I am spellbound by this place. When I first moved to California back in '97, the first thing I wanted to see was Yosemite. I have been there a dozen times and each one has been a totally unique experience. The latest was a repeat winter snowshoeing/camping trip to Dewey Point overlooking the Yosemite Valley and across from El Capitan.
Like the previous year, we drove most of the night to get an early start snowshoeing from Badger Pass to Dewey Point to camp for the weekend in the snow. This was to be a 1 year anniversary for me and my sweetheart who met in a wilderness training class sponsored by the Santa Rosa Junior College. This year we met up with the current class to share the experience again.
The weather forecast looked ominous but we were still gung ho to weather whatever came our way. As soon as we set out with our backpacks and snow shoes, the weather started to turn and we had to set up camp, not near Dewey Point but back in the shelter of a wooded grove off the trail and out of the wind. The mid afternoon temperature was hovering near freezing by the time we started to put up our tents. The predicted snow started out as icy pellets nearly the size of BBs.
We got settled in and made some lunch and decided to take a short nap. The icy precipitation would stick to the tent and we would occasionally bat at the sides to get it to slide off. We got up to hear some commotion about some of the class campers not being seen for 2 hours. We were losing daylight and the snow was changing over to heavier flurries. It was predicted that up to 3 feet would fall over the next 24 hours. We tried following several sets of snow shoe tracks to see if we could locate the 2 missing students. We regrouped and started searching the main trails to see if we could located them or signs that they might have crossed the trail. After about an hour we did locate them and they were OK. They forgot one of important rules about letting someone know where you are going and when you plan to be back. They didn't take their "10 essentials" either. It turned out OK but could have been disastrous if they had gotten turned around in the heavy snow. Even my 30 inch snow shoe foot prints were obliterated within 15 minutes when I back tracked to the camp to let the others know we had found them.

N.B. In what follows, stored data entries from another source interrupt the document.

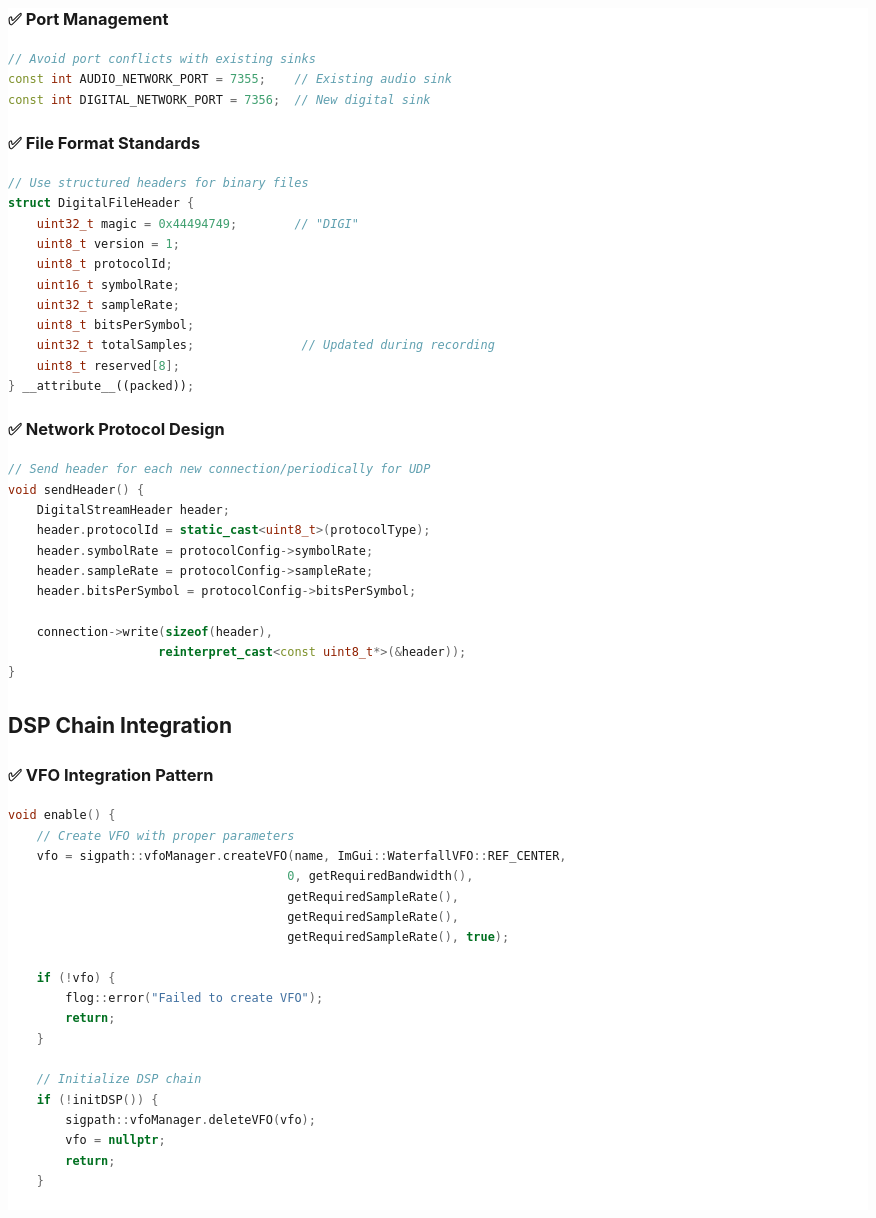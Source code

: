 ### ✅ Port Management

```cpp
// Avoid port conflicts with existing sinks
const int AUDIO_NETWORK_PORT = 7355;    // Existing audio sink
const int DIGITAL_NETWORK_PORT = 7356;  // New digital sink
```

### ✅ File Format Standards

```cpp
// Use structured headers for binary files
struct DigitalFileHeader {
    uint32_t magic = 0x44494749;        // "DIGI"
    uint8_t version = 1;
    uint8_t protocolId;
    uint16_t symbolRate;
    uint32_t sampleRate;
    uint8_t bitsPerSymbol;
    uint32_t totalSamples;               // Updated during recording
    uint8_t reserved[8];
} __attribute__((packed));
```

### ✅ Network Protocol Design

```cpp
// Send header for each new connection/periodically for UDP
void sendHeader() {
    DigitalStreamHeader header;
    header.protocolId = static_cast<uint8_t>(protocolType);
    header.symbolRate = protocolConfig->symbolRate;
    header.sampleRate = protocolConfig->sampleRate;
    header.bitsPerSymbol = protocolConfig->bitsPerSymbol;
    
    connection->write(sizeof(header), 
                     reinterpret_cast<const uint8_t*>(&header));
}
```

## DSP Chain Integration

### ✅ VFO Integration Pattern

```cpp
void enable() {
    // Create VFO with proper parameters
    vfo = sigpath::vfoManager.createVFO(name, ImGui::WaterfallVFO::REF_CENTER, 
                                       0, getRequiredBandwidth(), 
                                       getRequiredSampleRate(), 
                                       getRequiredSampleRate(), 
                                       getRequiredSampleRate(), true);
    
    if (!vfo) {
        flog::error("Failed to create VFO");
        return;
    }
    
    // Initialize DSP chain
    if (!initDSP()) {
        sigpath::vfoManager.deleteVFO(vfo);
        vfo = nullptr;
        return;
    }
    
```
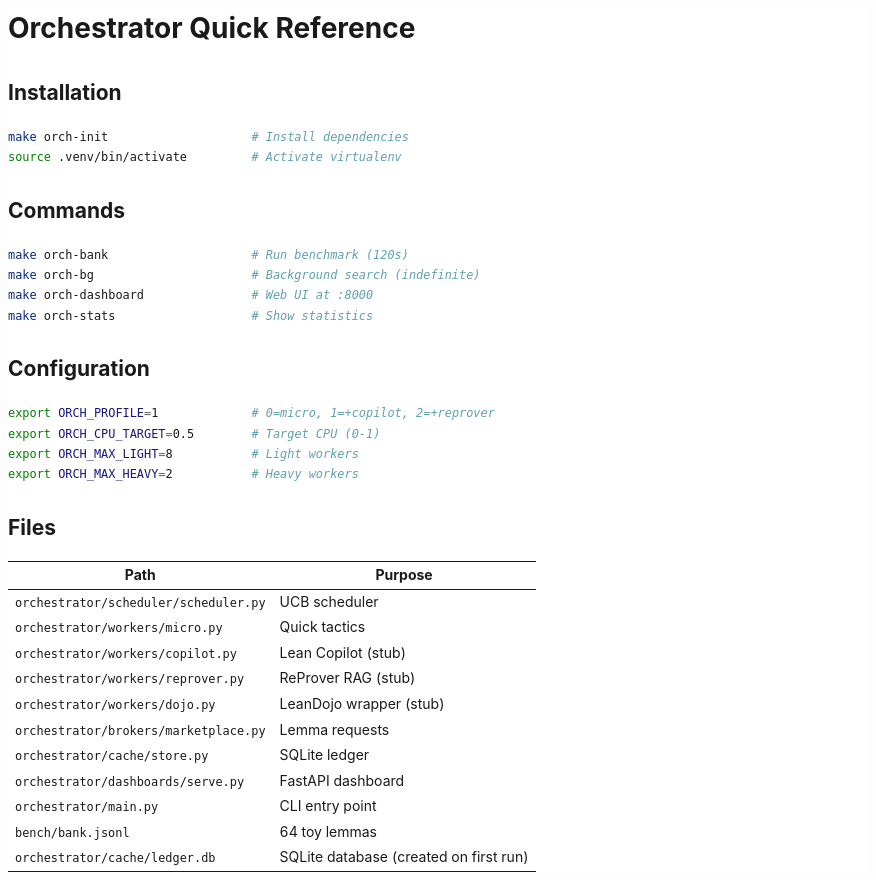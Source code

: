 # Orchestrator Quick Reference

## Installation

```bash
make orch-init                    # Install dependencies
source .venv/bin/activate         # Activate virtualenv
```

## Commands

```bash
make orch-bank                    # Run benchmark (120s)
make orch-bg                      # Background search (indefinite)
make orch-dashboard               # Web UI at :8000
make orch-stats                   # Show statistics
```

## Configuration

```bash
export ORCH_PROFILE=1             # 0=micro, 1=+copilot, 2=+reprover
export ORCH_CPU_TARGET=0.5        # Target CPU (0-1)
export ORCH_MAX_LIGHT=8           # Light workers
export ORCH_MAX_HEAVY=2           # Heavy workers
```

## Files

| Path | Purpose |
|------|---------|
| `orchestrator/scheduler/scheduler.py` | UCB scheduler |
| `orchestrator/workers/micro.py` | Quick tactics |
| `orchestrator/workers/copilot.py` | Lean Copilot (stub) |
| `orchestrator/workers/reprover.py` | ReProver RAG (stub) |
| `orchestrator/workers/dojo.py` | LeanDojo wrapper (stub) |
| `orchestrator/brokers/marketplace.py` | Lemma requests |
| `orchestrator/cache/store.py` | SQLite ledger |
| `orchestrator/dashboards/serve.py` | FastAPI dashboard |
| `orchestrator/main.py` | CLI entry point |
| `bench/bank.jsonl` | 64 toy lemmas |
| `orchestrator/cache/ledger.db` | SQLite database (created on first run) |
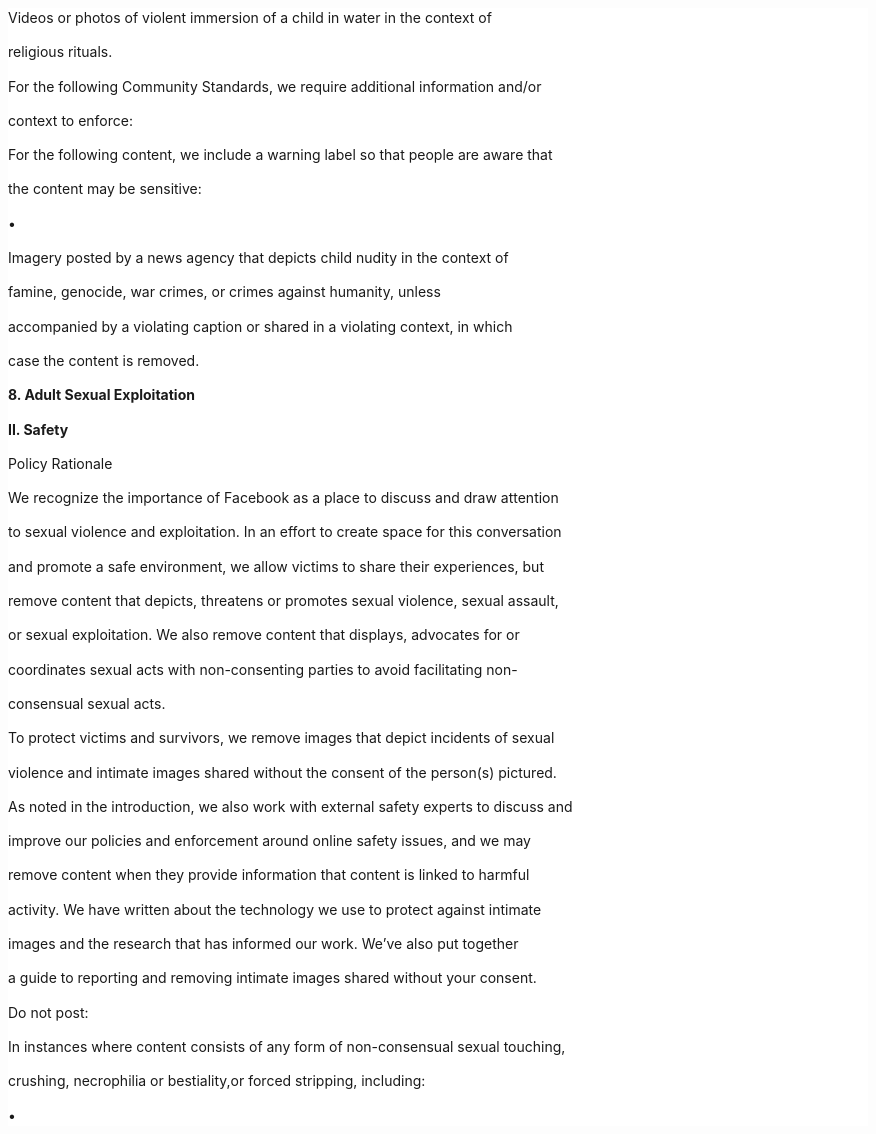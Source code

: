 Videos or photos of violent immersion of a child in water in the context of 

religious rituals. 

For the following Community Standards, we require additional information and/or 

context to enforce: 

For the following content, we include a warning label so that people are aware that 

the content may be sensitive: 

• 

Imagery posted by a news agency that depicts child nudity in the context of 

famine, genocide, war crimes, or crimes against humanity, unless 

accompanied by a violating caption or shared in a violating context, in which 

case the content is removed. 

**8. Adult Sexual Exploitation** 

**II. Safety** 

Policy Rationale 

We recognize the importance of Facebook as a place to discuss and draw attention 

to sexual violence and exploitation. In an effort to create space for this conversation 

and promote a safe environment, we allow victims to share their experiences, but 

remove content that depicts, threatens or promotes sexual violence, sexual assault, 

or sexual exploitation. We also remove content that displays, advocates for or 

coordinates sexual acts with non-consenting parties to avoid facilitating non-

consensual sexual acts. 

To protect victims and survivors, we remove images that depict incidents of sexual 

violence and intimate images shared without the consent of the person(s) pictured. 

As noted in the introduction, we also work with external safety experts to discuss and 

improve our policies and enforcement around online safety issues, and we may 

remove content when they provide information that content is linked to harmful 

activity. We have written about the technology we use to protect against intimate 

images and the research that has informed our work. We’ve also put together 

a guide to reporting and removing intimate images shared without your consent. 

Do not post: 

In instances where content consists of any form of non-consensual sexual touching, 

crushing, necrophilia or bestiality,or forced stripping, including: 

•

Along with the snow came higher winds and an occasional flash followed by a thunder clap that echoed all over the grove we were sheltering in. It was strangely comforting as I remember snow storms in Maine as a boy. You can literally feel lightning in the air when it?s snowing. We got back to camp and everyone was glad that no one got hurt or worse. We all went to our respective tents and went about the business of getting some hot food in us and readying ourselves for more wild weather.
We ended up taking two hours around midnight to dig out our tent. A few of the other tents didn't fare as well and collapsed during the night but no one was rattled by the experience. The next morning broke with every tree laden with a thick blanket of snow. We started the process of digging out AGAIN and found out that the trip was being cut short due to more snow on the way. We were both sad and glad that the weekend trip would be shortened as it would take too long to pack everything up and break trail again on the trip out in fresh snow.
As it turned out, several other campers were doing the same thing so the trail was quickly reestablished with this new "march of the penguins". We got out by noon back to Badger Pass to find our vehicles covered like they had been there all winter. We dug them out and drove all the way back home to have snow still clinging like we had just pulled out of the parking lot.
We went to Yosemite to camp in the snows at 7000 feet and to see the grandeur of Yosemite's awesome views in winter. We didn't see much of what we saw the year before but the experience of being there and seeing another side to this majestic place has me planning for more. I think you could spend 366 days there a year and not see all that this wonderland has to offer. I only hope that the rest of my days have some small slices of time partitioned to take it all in.